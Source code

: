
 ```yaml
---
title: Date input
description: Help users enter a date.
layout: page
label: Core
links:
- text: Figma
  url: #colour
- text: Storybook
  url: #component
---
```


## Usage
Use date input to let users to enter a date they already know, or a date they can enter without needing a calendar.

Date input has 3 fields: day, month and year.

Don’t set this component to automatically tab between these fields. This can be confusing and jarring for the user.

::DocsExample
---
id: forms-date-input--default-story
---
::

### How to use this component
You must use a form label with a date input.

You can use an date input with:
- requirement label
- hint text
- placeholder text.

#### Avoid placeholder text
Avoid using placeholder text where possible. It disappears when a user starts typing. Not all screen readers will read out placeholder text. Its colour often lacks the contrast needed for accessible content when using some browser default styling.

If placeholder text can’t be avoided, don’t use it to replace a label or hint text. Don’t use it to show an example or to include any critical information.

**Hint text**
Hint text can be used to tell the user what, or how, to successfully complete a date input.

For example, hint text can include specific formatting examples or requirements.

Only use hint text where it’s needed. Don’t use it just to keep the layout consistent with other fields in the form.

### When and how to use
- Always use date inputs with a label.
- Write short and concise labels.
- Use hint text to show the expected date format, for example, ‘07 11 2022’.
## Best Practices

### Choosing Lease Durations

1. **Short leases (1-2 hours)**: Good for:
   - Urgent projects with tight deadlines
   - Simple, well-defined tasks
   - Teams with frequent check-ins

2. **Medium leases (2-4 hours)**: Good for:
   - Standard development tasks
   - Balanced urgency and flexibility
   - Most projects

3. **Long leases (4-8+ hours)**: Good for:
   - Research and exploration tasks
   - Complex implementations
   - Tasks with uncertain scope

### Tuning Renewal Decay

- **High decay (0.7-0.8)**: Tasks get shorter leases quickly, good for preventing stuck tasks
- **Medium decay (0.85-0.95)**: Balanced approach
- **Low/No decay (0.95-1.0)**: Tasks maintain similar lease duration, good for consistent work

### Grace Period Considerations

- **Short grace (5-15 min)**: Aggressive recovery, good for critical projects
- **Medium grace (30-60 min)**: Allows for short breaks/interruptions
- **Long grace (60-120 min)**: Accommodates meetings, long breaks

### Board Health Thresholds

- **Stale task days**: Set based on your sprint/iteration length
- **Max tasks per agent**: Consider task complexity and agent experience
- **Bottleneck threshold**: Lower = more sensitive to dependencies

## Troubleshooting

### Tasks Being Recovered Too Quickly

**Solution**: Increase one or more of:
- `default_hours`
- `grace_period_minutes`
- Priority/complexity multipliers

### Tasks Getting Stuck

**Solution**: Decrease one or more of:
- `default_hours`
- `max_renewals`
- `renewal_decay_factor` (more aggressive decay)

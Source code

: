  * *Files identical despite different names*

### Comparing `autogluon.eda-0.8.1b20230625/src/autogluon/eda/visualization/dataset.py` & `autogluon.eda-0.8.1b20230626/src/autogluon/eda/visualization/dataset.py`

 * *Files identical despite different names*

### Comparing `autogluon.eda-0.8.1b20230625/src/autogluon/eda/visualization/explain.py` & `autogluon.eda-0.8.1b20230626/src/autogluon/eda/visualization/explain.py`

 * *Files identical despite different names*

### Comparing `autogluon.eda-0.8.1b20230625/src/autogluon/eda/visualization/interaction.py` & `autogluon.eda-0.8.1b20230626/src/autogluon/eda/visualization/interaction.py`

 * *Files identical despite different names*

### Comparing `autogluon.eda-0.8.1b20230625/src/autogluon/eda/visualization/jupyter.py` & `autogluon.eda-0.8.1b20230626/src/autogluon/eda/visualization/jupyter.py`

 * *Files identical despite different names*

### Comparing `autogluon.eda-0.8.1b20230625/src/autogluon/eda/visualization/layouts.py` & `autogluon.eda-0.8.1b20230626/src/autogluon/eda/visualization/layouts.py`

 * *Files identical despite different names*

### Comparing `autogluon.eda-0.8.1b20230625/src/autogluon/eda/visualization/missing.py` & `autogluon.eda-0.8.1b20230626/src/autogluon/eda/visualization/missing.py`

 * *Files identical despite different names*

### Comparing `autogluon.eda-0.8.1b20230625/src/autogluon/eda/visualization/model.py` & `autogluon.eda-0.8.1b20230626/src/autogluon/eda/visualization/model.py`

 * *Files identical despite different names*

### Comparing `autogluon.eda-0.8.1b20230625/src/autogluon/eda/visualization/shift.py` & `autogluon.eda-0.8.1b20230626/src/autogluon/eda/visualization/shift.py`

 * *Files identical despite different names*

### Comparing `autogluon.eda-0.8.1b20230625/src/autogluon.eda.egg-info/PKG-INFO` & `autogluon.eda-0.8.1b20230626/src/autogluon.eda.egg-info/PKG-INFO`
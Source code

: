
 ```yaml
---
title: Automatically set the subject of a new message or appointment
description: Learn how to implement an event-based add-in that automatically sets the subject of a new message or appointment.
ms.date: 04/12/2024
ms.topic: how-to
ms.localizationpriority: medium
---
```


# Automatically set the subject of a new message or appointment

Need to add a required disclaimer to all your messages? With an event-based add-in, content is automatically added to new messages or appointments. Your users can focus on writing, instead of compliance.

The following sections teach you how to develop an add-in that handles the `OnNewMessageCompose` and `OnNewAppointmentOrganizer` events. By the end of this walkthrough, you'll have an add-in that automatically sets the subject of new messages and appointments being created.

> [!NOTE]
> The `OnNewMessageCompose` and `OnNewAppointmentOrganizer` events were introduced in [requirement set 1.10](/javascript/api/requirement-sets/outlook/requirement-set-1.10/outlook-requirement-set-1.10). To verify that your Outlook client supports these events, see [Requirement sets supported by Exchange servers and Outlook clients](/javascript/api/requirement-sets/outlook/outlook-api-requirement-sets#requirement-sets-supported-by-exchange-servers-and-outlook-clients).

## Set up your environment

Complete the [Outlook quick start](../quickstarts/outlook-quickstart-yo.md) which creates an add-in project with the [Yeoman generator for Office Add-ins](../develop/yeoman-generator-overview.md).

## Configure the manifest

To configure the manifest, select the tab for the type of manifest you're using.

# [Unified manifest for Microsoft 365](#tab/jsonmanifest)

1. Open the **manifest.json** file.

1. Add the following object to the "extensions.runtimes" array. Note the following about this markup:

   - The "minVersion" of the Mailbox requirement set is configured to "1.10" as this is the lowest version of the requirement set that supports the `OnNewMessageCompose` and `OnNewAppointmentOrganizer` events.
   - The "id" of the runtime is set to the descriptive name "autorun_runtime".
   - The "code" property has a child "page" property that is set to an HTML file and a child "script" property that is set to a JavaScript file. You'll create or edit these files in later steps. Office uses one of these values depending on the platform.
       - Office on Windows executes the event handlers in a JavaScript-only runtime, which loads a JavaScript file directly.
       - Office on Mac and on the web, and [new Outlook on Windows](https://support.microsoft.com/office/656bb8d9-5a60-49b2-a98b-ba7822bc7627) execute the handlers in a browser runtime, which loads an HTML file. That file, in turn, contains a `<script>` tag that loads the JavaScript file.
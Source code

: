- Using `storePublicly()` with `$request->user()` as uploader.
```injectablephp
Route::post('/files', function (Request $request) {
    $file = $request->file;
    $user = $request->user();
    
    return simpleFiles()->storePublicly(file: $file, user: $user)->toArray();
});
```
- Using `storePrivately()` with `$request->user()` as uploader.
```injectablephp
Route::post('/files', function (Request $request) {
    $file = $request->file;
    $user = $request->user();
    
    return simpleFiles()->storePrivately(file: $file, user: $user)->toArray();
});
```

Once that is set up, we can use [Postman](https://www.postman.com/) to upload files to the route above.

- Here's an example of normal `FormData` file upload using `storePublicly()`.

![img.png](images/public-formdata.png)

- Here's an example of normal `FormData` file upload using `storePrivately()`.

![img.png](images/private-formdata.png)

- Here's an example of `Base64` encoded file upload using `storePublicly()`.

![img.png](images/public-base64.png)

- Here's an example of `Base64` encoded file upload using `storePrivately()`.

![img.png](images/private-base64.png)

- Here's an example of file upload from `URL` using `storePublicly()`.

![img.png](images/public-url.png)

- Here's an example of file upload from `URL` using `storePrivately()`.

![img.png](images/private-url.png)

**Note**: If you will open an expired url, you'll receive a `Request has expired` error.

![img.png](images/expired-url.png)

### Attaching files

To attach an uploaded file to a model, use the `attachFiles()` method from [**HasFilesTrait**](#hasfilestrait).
----------
Required work:
Show the lines above with "manifest".

Your solution:
## Configure the manifest
To configure the manifest, select the tab for the type of manifest you're using.
# [Unified manifest for Microsoft 365](#tab/jsonmanifest)
1. Open the **manifest.json** file.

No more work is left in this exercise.